### Problem to solve
Check every line below for the word "generate" and show those that hold it.

═════ Data for this exercise ═════

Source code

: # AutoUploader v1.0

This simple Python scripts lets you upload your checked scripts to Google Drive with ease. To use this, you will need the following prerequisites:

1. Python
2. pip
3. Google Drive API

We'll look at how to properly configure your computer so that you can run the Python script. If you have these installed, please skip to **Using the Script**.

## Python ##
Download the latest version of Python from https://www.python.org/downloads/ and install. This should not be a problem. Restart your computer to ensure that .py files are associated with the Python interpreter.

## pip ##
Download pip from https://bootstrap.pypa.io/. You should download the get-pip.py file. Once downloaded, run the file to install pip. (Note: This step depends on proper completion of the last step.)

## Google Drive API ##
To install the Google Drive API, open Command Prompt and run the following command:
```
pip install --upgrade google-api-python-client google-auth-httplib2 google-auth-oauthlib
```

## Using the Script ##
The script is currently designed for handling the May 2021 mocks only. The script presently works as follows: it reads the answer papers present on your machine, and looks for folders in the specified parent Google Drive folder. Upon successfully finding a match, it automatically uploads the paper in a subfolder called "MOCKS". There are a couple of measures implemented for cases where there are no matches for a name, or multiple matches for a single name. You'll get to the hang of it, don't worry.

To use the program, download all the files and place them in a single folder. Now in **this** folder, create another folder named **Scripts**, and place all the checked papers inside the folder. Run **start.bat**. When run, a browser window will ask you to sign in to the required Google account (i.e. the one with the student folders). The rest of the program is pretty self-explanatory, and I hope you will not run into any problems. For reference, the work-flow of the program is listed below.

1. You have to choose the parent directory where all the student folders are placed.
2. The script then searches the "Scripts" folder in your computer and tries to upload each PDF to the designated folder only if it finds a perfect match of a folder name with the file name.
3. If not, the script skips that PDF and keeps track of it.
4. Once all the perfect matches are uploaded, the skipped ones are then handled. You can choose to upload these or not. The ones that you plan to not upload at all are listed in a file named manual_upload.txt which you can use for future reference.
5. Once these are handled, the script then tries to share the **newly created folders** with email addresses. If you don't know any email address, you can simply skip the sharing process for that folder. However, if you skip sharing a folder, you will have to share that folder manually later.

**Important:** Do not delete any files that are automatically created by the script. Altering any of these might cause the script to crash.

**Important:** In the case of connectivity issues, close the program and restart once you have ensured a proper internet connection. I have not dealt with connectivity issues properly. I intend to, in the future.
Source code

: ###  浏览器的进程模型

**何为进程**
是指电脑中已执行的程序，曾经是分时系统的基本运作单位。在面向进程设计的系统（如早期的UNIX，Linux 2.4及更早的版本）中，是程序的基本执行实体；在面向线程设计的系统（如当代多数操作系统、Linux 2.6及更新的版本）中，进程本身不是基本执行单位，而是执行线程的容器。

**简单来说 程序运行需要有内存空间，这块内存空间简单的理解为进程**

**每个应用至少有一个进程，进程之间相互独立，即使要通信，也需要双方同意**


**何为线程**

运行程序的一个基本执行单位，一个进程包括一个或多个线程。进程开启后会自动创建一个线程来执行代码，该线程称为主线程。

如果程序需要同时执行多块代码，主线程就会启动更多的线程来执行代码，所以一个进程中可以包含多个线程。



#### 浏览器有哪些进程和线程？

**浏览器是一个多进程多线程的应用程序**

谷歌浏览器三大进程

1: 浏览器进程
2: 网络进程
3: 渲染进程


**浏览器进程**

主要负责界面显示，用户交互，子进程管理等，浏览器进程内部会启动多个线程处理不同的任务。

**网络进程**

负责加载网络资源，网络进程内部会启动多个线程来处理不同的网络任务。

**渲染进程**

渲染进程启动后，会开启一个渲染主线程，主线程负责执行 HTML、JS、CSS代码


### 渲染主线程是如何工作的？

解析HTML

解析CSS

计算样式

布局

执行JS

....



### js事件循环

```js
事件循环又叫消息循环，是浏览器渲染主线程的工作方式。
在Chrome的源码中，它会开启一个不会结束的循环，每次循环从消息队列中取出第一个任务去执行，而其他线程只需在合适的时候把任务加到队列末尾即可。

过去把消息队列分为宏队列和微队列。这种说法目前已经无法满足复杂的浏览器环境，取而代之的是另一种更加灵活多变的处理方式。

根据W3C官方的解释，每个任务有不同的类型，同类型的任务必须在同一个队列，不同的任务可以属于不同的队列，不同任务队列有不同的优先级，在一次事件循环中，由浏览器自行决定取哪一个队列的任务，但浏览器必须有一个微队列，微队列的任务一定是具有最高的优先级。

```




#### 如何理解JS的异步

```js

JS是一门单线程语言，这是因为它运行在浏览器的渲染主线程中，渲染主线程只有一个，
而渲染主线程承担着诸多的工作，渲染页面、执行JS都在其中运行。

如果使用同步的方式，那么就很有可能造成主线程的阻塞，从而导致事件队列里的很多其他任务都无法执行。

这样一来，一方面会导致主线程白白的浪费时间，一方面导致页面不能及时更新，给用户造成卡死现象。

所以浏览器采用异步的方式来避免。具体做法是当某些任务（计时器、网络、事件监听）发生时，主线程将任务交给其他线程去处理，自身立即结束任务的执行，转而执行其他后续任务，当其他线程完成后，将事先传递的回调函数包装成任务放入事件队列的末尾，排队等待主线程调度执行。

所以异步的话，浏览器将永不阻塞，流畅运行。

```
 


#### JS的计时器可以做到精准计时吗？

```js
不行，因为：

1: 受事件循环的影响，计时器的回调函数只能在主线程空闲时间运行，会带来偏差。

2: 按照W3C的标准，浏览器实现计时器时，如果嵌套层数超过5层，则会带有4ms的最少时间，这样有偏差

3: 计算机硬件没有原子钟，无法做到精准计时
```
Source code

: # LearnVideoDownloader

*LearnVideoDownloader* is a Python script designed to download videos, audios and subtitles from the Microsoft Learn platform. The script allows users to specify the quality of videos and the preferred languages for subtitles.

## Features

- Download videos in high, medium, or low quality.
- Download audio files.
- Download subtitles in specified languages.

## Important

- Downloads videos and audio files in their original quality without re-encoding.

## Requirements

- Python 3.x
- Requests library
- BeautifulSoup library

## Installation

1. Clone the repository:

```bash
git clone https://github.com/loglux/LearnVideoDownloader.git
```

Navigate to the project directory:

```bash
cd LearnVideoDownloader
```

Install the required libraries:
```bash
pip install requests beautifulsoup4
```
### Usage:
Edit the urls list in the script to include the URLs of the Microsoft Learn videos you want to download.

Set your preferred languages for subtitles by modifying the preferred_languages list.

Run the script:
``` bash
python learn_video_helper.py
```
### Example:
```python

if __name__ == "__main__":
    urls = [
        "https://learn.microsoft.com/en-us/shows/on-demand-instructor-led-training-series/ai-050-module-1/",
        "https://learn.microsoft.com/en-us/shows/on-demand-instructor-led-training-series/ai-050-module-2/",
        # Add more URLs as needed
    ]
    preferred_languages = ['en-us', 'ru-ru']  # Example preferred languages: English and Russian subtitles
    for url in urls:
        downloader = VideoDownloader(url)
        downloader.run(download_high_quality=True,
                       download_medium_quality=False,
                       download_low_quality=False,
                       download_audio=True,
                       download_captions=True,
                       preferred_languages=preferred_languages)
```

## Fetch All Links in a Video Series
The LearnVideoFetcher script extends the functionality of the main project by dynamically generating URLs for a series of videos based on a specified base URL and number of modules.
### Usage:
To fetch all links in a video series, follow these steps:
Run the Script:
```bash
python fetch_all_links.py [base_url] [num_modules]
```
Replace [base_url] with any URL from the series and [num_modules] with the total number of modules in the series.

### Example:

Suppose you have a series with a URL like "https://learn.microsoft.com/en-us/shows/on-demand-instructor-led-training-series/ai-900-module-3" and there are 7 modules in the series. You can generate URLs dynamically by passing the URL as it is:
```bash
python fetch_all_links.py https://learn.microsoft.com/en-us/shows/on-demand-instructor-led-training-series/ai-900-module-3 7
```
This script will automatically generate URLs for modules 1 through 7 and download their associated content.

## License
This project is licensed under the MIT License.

═════

### Your response
Suppose you have a series with a URL like "https://learn.microsoft.com/en-us/shows/on-demand-instructor-led-training-series/ai-900-module-3" and there are 7 modules in the series. You can generate URLs dynamically by passing the URL as it is:
This script will automatically generate URLs for modules 1 through 7 and download their associated content.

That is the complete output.